## [What is expected]
Lines with the word "interpret" are the ones wanted. Copy each of them from the entries below.

## [Source material]
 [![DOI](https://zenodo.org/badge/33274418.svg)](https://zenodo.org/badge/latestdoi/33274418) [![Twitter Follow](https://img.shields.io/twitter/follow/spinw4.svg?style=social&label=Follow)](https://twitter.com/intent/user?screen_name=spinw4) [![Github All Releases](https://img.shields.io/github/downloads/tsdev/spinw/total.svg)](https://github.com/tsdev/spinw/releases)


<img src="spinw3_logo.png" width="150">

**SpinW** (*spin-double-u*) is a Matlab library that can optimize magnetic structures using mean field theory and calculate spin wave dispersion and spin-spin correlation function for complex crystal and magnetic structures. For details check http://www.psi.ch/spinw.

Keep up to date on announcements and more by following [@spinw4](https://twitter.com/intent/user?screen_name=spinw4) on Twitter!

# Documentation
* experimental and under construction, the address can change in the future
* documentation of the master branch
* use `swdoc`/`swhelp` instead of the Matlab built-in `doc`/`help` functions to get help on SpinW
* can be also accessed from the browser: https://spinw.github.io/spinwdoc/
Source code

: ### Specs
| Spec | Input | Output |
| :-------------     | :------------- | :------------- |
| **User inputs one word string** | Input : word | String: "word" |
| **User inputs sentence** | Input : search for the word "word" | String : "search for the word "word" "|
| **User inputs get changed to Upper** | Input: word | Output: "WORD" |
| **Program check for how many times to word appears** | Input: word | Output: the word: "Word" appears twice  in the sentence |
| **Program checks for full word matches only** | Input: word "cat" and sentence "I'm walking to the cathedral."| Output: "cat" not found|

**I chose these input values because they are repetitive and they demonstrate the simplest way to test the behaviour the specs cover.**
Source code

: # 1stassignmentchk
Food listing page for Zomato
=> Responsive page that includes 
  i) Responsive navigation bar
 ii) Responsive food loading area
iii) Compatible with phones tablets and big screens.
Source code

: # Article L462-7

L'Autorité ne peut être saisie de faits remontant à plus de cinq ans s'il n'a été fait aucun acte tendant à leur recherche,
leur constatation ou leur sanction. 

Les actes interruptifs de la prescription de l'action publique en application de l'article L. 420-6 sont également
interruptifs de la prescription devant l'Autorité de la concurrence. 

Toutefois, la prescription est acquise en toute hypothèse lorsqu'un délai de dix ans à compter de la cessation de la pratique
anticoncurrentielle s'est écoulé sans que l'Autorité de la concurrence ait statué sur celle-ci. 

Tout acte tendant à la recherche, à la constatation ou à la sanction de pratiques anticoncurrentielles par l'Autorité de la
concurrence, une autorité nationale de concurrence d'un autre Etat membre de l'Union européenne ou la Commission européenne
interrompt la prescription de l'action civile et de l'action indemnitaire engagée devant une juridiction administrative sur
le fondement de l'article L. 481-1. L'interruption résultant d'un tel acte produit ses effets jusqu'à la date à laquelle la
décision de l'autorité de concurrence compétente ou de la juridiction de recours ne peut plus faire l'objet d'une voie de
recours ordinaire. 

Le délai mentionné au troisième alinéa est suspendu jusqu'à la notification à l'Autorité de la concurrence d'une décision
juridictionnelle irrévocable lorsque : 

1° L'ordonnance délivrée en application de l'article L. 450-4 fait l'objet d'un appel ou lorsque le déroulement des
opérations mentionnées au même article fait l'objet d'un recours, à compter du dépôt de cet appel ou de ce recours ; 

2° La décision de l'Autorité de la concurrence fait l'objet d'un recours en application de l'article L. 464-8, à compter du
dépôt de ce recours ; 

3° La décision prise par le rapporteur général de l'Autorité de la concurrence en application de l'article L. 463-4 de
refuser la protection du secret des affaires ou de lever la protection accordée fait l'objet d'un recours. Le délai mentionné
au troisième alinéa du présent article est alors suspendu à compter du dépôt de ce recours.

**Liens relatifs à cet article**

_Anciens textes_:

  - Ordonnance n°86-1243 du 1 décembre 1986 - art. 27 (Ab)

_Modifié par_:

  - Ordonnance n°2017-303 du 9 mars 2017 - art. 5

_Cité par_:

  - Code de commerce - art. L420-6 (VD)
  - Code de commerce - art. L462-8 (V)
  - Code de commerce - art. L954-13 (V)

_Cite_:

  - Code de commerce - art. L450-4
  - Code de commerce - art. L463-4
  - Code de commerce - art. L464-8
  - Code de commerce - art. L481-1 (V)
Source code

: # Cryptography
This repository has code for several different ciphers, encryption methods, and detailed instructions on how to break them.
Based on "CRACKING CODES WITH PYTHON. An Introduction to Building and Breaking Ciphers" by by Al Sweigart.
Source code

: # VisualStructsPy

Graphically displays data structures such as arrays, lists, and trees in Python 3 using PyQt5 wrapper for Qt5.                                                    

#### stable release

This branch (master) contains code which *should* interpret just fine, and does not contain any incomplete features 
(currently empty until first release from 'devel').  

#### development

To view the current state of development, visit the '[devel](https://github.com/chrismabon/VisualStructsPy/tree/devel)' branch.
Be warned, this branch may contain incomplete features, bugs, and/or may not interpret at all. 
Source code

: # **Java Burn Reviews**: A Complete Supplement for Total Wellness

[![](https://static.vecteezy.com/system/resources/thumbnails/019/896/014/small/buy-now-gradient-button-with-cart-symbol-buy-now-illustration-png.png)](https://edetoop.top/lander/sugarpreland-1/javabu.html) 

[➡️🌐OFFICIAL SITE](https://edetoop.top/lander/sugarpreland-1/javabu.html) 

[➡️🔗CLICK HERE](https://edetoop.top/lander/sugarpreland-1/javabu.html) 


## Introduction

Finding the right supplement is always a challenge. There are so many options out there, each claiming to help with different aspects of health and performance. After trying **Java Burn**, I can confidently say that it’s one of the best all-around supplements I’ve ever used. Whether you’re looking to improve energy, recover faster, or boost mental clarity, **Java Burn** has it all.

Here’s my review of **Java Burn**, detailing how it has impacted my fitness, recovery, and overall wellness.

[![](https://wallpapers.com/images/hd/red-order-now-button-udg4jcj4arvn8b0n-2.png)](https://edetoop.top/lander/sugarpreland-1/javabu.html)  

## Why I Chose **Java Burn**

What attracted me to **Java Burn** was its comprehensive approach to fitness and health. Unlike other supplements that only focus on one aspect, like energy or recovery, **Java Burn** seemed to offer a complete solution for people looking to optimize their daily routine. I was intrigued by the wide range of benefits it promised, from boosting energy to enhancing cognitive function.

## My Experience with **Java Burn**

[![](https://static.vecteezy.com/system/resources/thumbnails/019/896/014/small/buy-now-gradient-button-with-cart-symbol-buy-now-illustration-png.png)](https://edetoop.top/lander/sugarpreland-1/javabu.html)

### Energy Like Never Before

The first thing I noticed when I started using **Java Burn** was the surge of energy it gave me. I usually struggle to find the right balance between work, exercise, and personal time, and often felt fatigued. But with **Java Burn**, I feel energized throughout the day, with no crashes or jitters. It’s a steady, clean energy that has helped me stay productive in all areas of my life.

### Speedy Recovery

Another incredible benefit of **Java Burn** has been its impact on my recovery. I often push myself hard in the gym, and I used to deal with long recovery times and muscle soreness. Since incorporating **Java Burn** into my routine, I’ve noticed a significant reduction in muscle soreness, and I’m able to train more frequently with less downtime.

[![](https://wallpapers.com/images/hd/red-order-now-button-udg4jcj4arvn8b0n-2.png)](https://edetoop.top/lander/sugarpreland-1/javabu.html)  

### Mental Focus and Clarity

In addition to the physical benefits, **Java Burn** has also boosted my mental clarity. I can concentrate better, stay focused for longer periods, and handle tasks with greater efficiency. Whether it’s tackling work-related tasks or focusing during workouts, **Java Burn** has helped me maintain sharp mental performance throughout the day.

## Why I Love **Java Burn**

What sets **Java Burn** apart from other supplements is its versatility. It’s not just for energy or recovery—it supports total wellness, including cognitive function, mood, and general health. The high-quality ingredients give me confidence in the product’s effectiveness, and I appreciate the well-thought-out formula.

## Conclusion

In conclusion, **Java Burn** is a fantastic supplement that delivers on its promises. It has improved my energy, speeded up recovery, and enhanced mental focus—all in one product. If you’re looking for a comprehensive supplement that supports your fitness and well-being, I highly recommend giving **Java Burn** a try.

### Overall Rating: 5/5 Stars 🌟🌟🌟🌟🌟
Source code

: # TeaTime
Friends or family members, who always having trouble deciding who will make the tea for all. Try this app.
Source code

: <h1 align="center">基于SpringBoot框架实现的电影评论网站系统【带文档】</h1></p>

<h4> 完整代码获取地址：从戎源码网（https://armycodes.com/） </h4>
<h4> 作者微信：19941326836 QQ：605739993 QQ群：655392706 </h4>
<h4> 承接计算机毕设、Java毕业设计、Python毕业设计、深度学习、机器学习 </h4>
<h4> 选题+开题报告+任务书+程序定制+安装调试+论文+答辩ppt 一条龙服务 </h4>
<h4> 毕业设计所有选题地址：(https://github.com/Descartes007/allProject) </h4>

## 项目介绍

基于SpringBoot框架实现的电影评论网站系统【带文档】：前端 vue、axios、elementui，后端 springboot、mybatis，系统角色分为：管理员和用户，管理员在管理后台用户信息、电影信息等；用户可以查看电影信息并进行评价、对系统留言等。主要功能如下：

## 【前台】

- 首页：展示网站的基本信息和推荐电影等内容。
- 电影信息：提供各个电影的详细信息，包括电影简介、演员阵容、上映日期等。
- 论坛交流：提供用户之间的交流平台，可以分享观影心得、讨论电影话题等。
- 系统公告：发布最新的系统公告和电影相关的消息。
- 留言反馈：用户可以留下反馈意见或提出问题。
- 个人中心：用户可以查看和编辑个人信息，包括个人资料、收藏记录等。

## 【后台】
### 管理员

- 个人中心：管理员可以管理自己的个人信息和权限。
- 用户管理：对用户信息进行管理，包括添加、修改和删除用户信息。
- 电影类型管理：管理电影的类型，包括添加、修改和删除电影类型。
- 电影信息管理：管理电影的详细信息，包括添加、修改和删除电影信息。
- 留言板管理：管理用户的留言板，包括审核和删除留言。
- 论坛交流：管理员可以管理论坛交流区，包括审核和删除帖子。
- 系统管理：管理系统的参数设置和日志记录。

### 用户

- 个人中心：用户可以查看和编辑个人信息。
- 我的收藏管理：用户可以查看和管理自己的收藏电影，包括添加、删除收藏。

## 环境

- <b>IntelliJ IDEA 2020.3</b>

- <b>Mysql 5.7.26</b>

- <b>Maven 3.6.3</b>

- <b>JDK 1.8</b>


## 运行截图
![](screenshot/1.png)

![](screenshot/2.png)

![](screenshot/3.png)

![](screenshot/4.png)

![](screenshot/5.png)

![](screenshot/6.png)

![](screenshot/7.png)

## [Exercise result]
This branch (master) contains code which *should* interpret just fine, and does not contain any incomplete features 
Be warned, this branch may contain incomplete features, bugs, and/or may not interpret at all. 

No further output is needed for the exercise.